§ **EXERCISE PROMPT**
Quote the records below word for word, please, from the very first line through the one that contains "all pair tests", and nothing beyond it.
---
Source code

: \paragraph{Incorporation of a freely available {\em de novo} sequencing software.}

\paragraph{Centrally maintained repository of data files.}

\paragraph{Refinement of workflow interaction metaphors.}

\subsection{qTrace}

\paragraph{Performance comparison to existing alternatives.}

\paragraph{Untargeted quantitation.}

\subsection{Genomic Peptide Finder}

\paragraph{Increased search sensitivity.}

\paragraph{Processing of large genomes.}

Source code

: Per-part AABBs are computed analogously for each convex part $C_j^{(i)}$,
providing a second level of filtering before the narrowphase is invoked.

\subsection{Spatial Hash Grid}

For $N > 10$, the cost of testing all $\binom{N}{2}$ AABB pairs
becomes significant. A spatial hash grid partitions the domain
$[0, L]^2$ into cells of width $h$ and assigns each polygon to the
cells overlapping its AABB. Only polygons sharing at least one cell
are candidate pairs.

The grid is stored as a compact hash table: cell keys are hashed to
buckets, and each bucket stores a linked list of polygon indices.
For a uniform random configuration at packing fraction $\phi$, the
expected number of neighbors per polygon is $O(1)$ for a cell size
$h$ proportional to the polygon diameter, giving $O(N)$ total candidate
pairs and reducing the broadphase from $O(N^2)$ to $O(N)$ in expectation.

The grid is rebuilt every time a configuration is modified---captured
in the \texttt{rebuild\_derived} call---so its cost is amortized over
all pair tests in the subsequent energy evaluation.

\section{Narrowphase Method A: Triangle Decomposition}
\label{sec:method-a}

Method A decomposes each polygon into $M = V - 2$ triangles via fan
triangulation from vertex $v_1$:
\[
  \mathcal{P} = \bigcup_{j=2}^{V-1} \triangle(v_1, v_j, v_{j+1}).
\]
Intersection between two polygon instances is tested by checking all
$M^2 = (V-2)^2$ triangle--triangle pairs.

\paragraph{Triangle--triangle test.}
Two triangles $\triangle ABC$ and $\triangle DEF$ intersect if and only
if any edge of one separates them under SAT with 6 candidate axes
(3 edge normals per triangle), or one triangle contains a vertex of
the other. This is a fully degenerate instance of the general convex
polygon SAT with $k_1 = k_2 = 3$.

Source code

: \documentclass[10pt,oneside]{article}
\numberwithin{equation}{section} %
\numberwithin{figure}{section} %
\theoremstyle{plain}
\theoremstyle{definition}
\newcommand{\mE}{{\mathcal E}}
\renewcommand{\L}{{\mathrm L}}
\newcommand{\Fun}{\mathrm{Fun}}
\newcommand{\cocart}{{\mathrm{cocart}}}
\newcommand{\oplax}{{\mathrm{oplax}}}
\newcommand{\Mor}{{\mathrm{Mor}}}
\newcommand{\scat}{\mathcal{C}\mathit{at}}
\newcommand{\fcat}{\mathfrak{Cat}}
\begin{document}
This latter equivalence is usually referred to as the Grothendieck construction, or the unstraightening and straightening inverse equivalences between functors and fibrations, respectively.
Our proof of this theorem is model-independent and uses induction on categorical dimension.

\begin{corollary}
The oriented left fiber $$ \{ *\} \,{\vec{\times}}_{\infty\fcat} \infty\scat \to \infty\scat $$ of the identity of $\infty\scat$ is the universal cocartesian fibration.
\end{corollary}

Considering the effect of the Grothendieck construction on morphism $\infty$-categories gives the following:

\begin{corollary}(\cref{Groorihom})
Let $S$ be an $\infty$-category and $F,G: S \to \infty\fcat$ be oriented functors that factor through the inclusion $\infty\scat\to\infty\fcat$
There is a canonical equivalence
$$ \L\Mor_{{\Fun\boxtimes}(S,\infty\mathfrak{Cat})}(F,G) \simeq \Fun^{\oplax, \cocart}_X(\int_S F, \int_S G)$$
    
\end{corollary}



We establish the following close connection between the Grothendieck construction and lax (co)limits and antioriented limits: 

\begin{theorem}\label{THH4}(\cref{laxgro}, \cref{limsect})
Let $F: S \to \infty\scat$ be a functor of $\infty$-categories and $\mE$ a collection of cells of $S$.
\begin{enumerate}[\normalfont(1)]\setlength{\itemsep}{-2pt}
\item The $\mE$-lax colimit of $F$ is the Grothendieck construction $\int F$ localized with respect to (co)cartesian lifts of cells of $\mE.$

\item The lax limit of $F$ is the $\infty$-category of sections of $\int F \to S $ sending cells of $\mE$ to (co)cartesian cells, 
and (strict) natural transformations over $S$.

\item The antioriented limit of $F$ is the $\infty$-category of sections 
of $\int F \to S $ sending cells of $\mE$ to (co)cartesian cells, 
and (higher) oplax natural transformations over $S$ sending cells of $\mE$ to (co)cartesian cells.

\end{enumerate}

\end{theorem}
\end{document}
---
§ **REPLY**
Source code

: \paragraph{Incorporation of a freely available {\em de novo} sequencing software.}

\paragraph{Centrally maintained repository of data files.}

\paragraph{Refinement of workflow interaction metaphors.}

\subsection{qTrace}

\paragraph{Performance comparison to existing alternatives.}

\paragraph{Untargeted quantitation.}

\subsection{Genomic Peptide Finder}

\paragraph{Increased search sensitivity.}

\paragraph{Processing of large genomes.}

Source code

: Per-part AABBs are computed analogously for each convex part $C_j^{(i)}$,
providing a second level of filtering before the narrowphase is invoked.

\subsection{Spatial Hash Grid}

For $N > 10$, the cost of testing all $\binom{N}{2}$ AABB pairs
becomes significant. A spatial hash grid partitions the domain
$[0, L]^2$ into cells of width $h$ and assigns each polygon to the
cells overlapping its AABB. Only polygons sharing at least one cell
are candidate pairs.

The grid is stored as a compact hash table: cell keys are hashed to
buckets, and each bucket stores a linked list of polygon indices.
For a uniform random configuration at packing fraction $\phi$, the
expected number of neighbors per polygon is $O(1)$ for a cell size
$h$ proportional to the polygon diameter, giving $O(N)$ total candidate
pairs and reducing the broadphase from $O(N^2)$ to $O(N)$ in expectation.

The grid is rebuilt every time a configuration is modified---captured
in the \texttt{rebuild\_derived} call---so its cost is amortized over
all pair tests in the subsequent energy evaluation.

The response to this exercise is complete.